31-letnia Joanna wysłała do naszej redakcji informację o trwającej w jej rodzinie od niedawna sprzeczce. Dotyczy ona życzeń, związanych z prezentami na nadchodzące święta Bożego Narodzenia.
Każdy w naszej rodzinie zarabia podobnie, więc kupujemy sobie prezenty warte maksymalnie kilkaset złotych. Jest dużo osób do obdarowania, więc trzeba pilnować budżetu. A moja szwagierka ostatnio wyjechała z takim tekstem… Zażyczyła sobie, że ode mnie i mojego męża chciałaby dostać nową torebkę. Wszystko byłoby ok, tylko zaznaczyła, że musi to być jej ulubiona firma. Torebki z tej firmy warte są około 1000 zł!
31-latka zbulwersowała się zachciankami szwagierki, po czym straciła chęć do kupowania jej gwiazdkowych prezentów.

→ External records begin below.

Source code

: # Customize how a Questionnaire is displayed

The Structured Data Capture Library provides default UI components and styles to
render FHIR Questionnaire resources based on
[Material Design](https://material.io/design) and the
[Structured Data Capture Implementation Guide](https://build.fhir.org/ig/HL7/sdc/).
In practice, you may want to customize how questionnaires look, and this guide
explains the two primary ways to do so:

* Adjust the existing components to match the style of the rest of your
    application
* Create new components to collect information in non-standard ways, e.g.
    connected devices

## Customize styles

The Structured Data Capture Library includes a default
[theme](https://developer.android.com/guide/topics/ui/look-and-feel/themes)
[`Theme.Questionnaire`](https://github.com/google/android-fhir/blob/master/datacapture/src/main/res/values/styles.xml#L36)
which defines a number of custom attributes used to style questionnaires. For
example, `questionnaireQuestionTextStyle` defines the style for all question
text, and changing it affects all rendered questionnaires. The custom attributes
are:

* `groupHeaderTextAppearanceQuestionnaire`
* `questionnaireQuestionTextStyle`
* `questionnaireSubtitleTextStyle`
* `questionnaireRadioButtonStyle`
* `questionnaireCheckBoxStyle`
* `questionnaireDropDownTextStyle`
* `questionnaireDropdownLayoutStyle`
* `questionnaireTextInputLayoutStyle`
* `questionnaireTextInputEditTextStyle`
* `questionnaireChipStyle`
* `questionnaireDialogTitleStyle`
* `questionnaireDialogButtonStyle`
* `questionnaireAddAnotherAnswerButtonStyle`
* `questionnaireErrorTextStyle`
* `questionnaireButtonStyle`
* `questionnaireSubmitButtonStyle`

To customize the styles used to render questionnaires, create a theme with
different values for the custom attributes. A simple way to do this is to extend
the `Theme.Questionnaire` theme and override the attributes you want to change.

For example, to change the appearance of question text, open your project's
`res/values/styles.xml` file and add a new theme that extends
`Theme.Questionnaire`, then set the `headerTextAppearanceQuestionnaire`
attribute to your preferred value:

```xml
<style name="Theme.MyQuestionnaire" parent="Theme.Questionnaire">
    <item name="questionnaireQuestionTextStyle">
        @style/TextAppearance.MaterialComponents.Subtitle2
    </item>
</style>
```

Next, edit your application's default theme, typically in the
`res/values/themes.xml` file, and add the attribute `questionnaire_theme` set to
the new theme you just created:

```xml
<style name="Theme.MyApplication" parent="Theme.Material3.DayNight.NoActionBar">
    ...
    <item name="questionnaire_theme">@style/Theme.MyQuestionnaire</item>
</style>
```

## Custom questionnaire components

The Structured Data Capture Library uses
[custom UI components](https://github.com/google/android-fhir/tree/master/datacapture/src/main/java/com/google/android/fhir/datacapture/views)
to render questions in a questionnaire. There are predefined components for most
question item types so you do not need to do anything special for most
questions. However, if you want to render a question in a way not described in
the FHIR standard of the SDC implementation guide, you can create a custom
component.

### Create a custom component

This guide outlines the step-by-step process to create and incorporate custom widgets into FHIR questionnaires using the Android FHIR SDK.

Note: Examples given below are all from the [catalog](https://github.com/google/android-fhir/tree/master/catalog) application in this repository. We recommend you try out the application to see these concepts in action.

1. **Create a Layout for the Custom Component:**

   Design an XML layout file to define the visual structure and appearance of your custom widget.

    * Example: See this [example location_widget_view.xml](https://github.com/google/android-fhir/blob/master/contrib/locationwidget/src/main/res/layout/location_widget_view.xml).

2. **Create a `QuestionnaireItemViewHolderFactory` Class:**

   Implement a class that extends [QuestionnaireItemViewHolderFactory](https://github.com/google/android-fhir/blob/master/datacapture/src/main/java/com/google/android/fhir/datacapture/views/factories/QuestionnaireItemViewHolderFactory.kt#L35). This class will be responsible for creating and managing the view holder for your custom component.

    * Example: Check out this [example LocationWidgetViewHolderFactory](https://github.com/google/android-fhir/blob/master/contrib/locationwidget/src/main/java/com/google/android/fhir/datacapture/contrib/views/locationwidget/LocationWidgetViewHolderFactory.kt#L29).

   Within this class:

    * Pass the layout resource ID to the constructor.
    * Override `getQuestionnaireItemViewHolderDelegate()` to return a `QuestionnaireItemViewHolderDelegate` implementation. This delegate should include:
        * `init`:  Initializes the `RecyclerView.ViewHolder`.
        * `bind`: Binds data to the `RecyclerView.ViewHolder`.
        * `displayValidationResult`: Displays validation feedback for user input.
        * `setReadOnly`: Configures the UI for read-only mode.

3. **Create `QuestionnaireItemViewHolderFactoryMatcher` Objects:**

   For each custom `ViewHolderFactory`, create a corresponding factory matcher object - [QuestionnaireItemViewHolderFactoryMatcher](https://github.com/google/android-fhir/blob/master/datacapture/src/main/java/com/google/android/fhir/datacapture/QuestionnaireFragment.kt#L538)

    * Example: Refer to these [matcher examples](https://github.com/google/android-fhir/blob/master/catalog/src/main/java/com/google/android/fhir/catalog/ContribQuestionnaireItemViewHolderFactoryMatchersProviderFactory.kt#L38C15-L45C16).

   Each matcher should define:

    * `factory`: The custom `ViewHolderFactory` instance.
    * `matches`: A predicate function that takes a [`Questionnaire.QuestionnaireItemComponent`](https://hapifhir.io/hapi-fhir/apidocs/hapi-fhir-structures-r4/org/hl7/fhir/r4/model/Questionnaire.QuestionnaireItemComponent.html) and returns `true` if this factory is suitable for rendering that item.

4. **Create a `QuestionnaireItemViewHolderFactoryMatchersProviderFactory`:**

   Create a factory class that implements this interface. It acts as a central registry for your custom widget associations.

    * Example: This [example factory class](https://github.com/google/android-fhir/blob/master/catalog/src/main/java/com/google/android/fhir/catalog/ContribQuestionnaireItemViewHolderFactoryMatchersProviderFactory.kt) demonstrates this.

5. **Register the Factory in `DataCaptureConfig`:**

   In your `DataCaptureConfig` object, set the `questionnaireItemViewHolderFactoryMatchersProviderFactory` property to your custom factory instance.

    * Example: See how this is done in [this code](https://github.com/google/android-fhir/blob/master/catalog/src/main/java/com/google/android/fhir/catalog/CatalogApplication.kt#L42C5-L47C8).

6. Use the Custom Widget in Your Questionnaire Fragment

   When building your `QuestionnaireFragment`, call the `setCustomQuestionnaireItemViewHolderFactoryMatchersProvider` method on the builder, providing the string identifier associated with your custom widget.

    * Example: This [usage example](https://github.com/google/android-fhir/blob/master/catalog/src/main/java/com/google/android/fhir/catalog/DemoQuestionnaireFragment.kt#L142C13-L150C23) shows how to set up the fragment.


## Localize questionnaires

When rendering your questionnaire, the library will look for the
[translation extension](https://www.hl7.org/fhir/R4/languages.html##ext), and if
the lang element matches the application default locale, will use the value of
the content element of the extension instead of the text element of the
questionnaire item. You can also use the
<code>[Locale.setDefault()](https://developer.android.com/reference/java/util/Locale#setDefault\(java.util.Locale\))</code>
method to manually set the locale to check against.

Chyba ją pogięło! Sama pewnie da nam jakieś zwykłe skarpetki… Zbyt wysoko się ceni, nie dostanie od nas nic w tym roku. Mam dość jej zachcianek
Okres świąteczny w polskich domach często rodzi różnego rodzaju rodzinne konflikty. Warto jest pamiętać o tym, jak ważne jest dawanie. Święta Bożego Narodzenia mogą być dla każdego z nas okazją, aby na chwilę zapomnieć o egoizmie i spróbować zapewnić szczęście swoim bliskim. Szczęście to nie musi być wysoko kosztowne – ważniejsze jest wspólne spędzanie czasu.